At a time when public-sector union advocates are sounding alarm bells due to the Supreme Court’s impending ruling on Governor Bruce Rauner’s pet anti-union lawsuit Janus v. AFSCME, some local unions and their members are quietly fighting back with legal action of their own.
In late February, the International Union of Operating Engineers Local 150, based in Countryside, Illinois, filed consecutive federal lawsuits and assisted on a third in Wisconsin. (The union is an investor in Sun-Times Media, the parent company of the Reader.) They’re meant to send a collective message to the SCOTUS: If you side with Illinois governor Bruce Rauner and other conservatives against unions in this case, you open what Ed Maher, a spokesperson for the International Union of Operating Engineers, calls “a Pandora’s box of unintended consequences.”
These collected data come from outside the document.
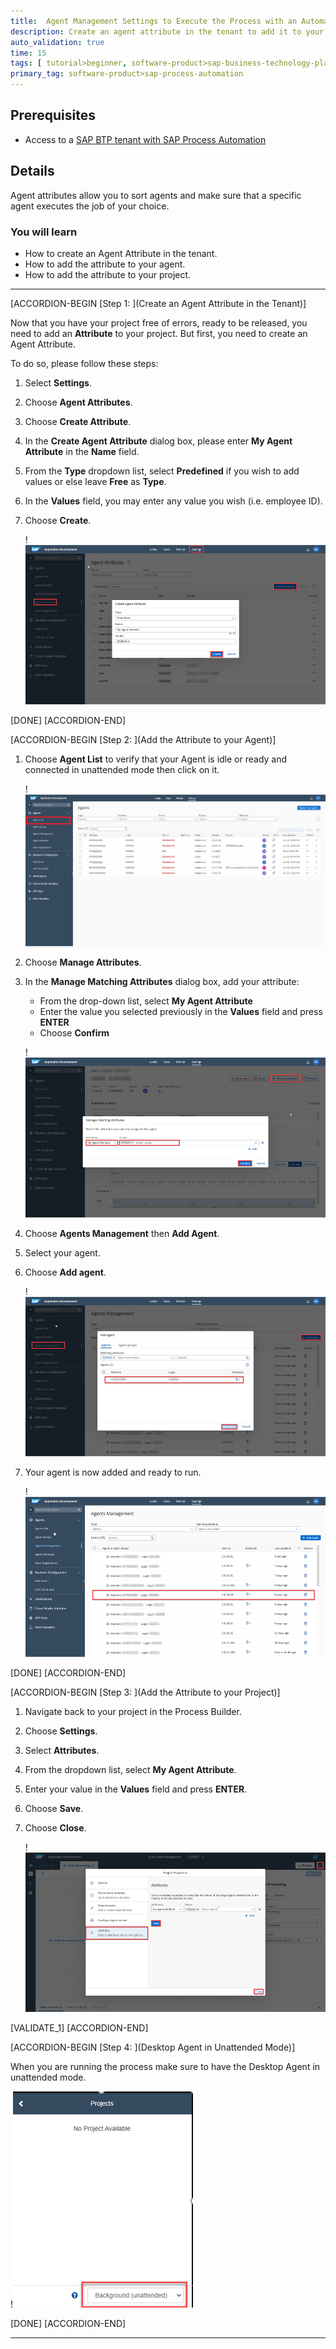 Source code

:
```yaml
---
title:  Agent Management Settings to Execute the Process with an Automation
description: Create an agent attribute in the tenant to add it to your agent and project
auto_validation: true
time: 15
tags: [ tutorial>beginner, software-product>sap-business-technology-platform, tutorial>free-tier]
primary_tag: software-product>sap-process-automation
---
```


## Prerequisites
 - Access to a [SAP BTP tenant with SAP Process Automation](spa-subscribe-booster)

## Details
Agent attributes allow you to sort agents  and make sure that a specific agent executes the job of your choice.

### You will learn
  - How to create an Agent Attribute in the tenant.
  - How to add the attribute to your agent.
  - How to add the attribute to your project.

---

[ACCORDION-BEGIN [Step 1: ](Create an Agent Attribute in the Tenant)]

Now that you have your project free of errors, ready to be released, you need to add an **Attribute** to your project. But first, you need to create an Agent Attribute.

To do so, please follow these steps:

1. Select **Settings**.

2. Choose **Agent Attributes**.

3. Choose **Create Attribute**.

4. In the **Create Agent Attribute** dialog box, please enter **My Agent Attribute** in the **Name** field.

5. From the **Type** dropdown list, select **Predefined** if you wish to add values or else leave **Free** as **Type**.

6. In the **Values** field, you may enter any value you wish (i.e. employee ID).

7. Choose **Create**.

    !![Create Agent Attribute](01-Settings-create-agent-attribute.png)  

[DONE]
[ACCORDION-END]

[ACCORDION-BEGIN [Step 2: ](Add the Attribute to your Agent)]

1. Choose **Agent List** to verify that your Agent is idle or ready and connected in unattended mode then click on it.

    !![Settings Agents List](01-Settings.png)

2. Choose **Manage Attributes**.

3. In the **Manage Matching Attributes** dialog box, add your attribute:

      - From the drop-down list, select **My Agent Attribute**
      - Enter the value you selected previously in the **Values** field and press **ENTER**
      - Choose **Confirm**

    !![Settings Add Attribute](01-Settings-agent-attributes-add.png)

4. Choose **Agents Management** then **Add Agent**.

5. Select your agent.

6. Choose **Add agent**.

    !![Settings Agents Management](01-Settings-Agent-Management-Add-Agent-selected.png)

7. Your agent is now added and ready to run.

    !![Settings Agent add](01-Settings-Agent-Management-Add-Agent-Added.png)

[DONE]
[ACCORDION-END]

[ACCORDION-BEGIN [Step 3: ](Add the Attribute to your Project)]

1. Navigate back to your project in the Process Builder.

2. Choose **Settings**.

3. Select **Attributes**.

4. From the dropdown list, select **My Agent Attribute**.

5. Enter your value in the **Values** field and press **ENTER**.

6. Choose **Save**.

7. Choose **Close**.   

      !![Release](00-adding-attribute-value.png)

[VALIDATE_1]
[ACCORDION-END]      

[ACCORDION-BEGIN [Step 4: ](Desktop Agent in Unattended Mode)]

When you are running the process make sure to have the Desktop Agent in unattended mode.

!![Agent in background](Agentbackground.png)

[DONE]
[ACCORDION-END]




---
“We’re hoping the court will consider [our arguments],” said Maher. “We hope that the court will rule based on merits of the law itself and not political partisanship.”
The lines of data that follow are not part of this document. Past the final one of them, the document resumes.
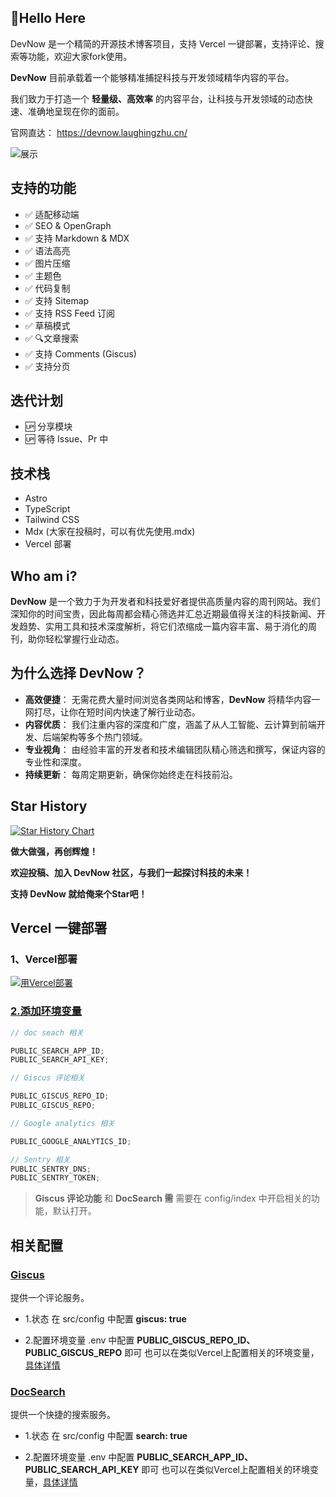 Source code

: ## 🚀Hello Here

DevNow 是一个精简的开源技术博客项目，支持 Vercel 一键部署，支持评论、搜索等功能，欢迎大家fork使用。

**DevNow** 目前承载着一个能够精准捕捉科技与开发领域精华内容的平台。

我们致力于打造一个 **轻量级、高效率** 的内容平台，让科技与开发领域的动态快速、准确地呈现在你的面前。

官网直达： <https://devnow.laughingzhu.cn/>

![展示](https://cdn.laughingzhu.cn/DevNow/hJB0pNu4AeZKlnEhgAnyn.png-thumb)

## 支持的功能

- ✅ 适配移动端
- ✅ SEO & OpenGraph
- ✅ 支持 Markdown & MDX
- ✅ 语法高亮
- ✅ 图片压缩
- ✅ 主题色
- ✅ 代码复制
- ✅ 支持 Sitemap
- ✅ 支持 RSS Feed 订阅
- ✅ 草稿模式
- ✅ 🔍文章搜索
- ✅ 支持 Comments (Giscus)
- ✅ 支持分页

## 迭代计划

- 🆙 分享模块
- 🆙 等待 Issue、Pr 中

## 技术栈

- Astro
- TypeScript
- Tailwind CSS
- Mdx (大家在投稿时，可以有优先使用.mdx)
- Vercel 部署

## Who am i?

**DevNow** 是一个致力于为开发者和科技爱好者提供高质量内容的周刊网站。我们深知你的时间宝贵，因此每周都会精心筛选并汇总近期最值得关注的科技新闻、开发趋势、实用工具和技术深度解析，将它们浓缩成一篇内容丰富、易于消化的周刊，助你轻松掌握行业动态。

## 为什么选择 DevNow？

- **高效便捷**： 无需花费大量时间浏览各类网站和博客，**DevNow** 将精华内容一网打尽，让你在短时间内快速了解行业动态。
- **内容优质**： 我们注重内容的深度和广度，涵盖了从人工智能、云计算到前端开发、后端架构等多个热门领域。
- **专业视角**： 由经验丰富的开发者和技术编辑团队精心筛选和撰写，保证内容的专业性和深度。
- **持续更新**： 每周定期更新，确保你始终走在科技前沿。

## Star History

[![Star History Chart](https://api.star-history.com/svg?repos=laughingzhu/devnow&type=Date)](https://star-history.com/#laughingzhu/devnow&Date)

**做大做强，再创辉煌！**

**欢迎投稿、加入 DevNow 社区，与我们一起探讨科技的未来！**

**支持 DevNow 就给俺来个Star吧！**

## Vercel 一键部署

### 1、Vercel部署

[![用Vercel部署](https://vercel.com/button)](https://vercel.com/new/clone?repository-url=https://github.com/LaughingZhu/DevNow)

### [2.添加环境变量](https://vercel.com/docs/projects/environment-variables)

```js
// doc seach 相关

PUBLIC_SEARCH_APP_ID;
PUBLIC_SEARCH_API_KEY;

// Giscus 评论相关

PUBLIC_GISCUS_REPO_ID;
PUBLIC_GISCUS_REPO;

// Google analytics 相关

PUBLIC_GOOGLE_ANALYTICS_ID;

// Sentry 相关
PUBLIC_SENTRY_DNS;
PUBLIC_SENTRY_TOKEN;
```

> **Giscus 评论功能** 和 **DocSearch 需** 需要在 config/index 中开启相关的功能，默认打开。

## 相关配置

### [Giscus](https://giscus.app/zh-CN)

提供一个评论服务。

- 1.状态
  在 src/config 中配置 **giscus: true**

- 2.配置环境变量
  .env 中配置 **PUBLIC_GISCUS_REPO_ID、PUBLIC_GISCUS_REPO** 即可
  也可以在类似Vercel上配置相关的环境变量，[具体详情](https://vercel.com/docs/projects/environment-variables)

### [DocSearch](https://docsearch.algolia.com/docs/what-is-docsearch)

提供一个快捷的搜索服务。

- 1.状态
  在 src/config 中配置 **search: true**

- 2.配置环境变量
  .env 中配置 **PUBLIC_SEARCH_APP_ID、PUBLIC_SEARCH_API_KEY** 即可
  也可以在类似Vercel上配置相关的环境变量，[具体详情](https://vercel.com/docs/projects/environment-variables)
Janus v. AFSCME was spearheaded by Rauner, who has long put hobbling unions near the top of his to-do list. One of his first actions as governor was issuing an executive order in February 2015 that aimed at imposing “right-to-work” rules on public employees, then filing a preemptive federal lawsuit that sought to have his decision declared legal. The Illinois courts dismissed Rauner from the suit but allowed it to be fronted by Mark Janus, a social worker for the state of Illinois. Janus sued the American Federation of State, County, and Municipal Employees Council 31 using the First Amendment to argue for the right to refuse to join AFSCME and pay fair-share fees to cover the cost of representing him.
The case went to the nation’s highest court this week, with the justices hearing oral arguments on Monday. Perhaps it was the prospect of a Janus victory that made Governor Rauner giddy enough to make his first official visit to Washington, D.C., since taking office. On Sunday he took to the nation’s capital to visit the Trump White House, and on Monday he listened to the Supreme Court’s arguments on the case the governor said in September would be “transformative for the state of Illinois, transformative for America and the relationship between our taxpayers and the people who work for our taxpayers.”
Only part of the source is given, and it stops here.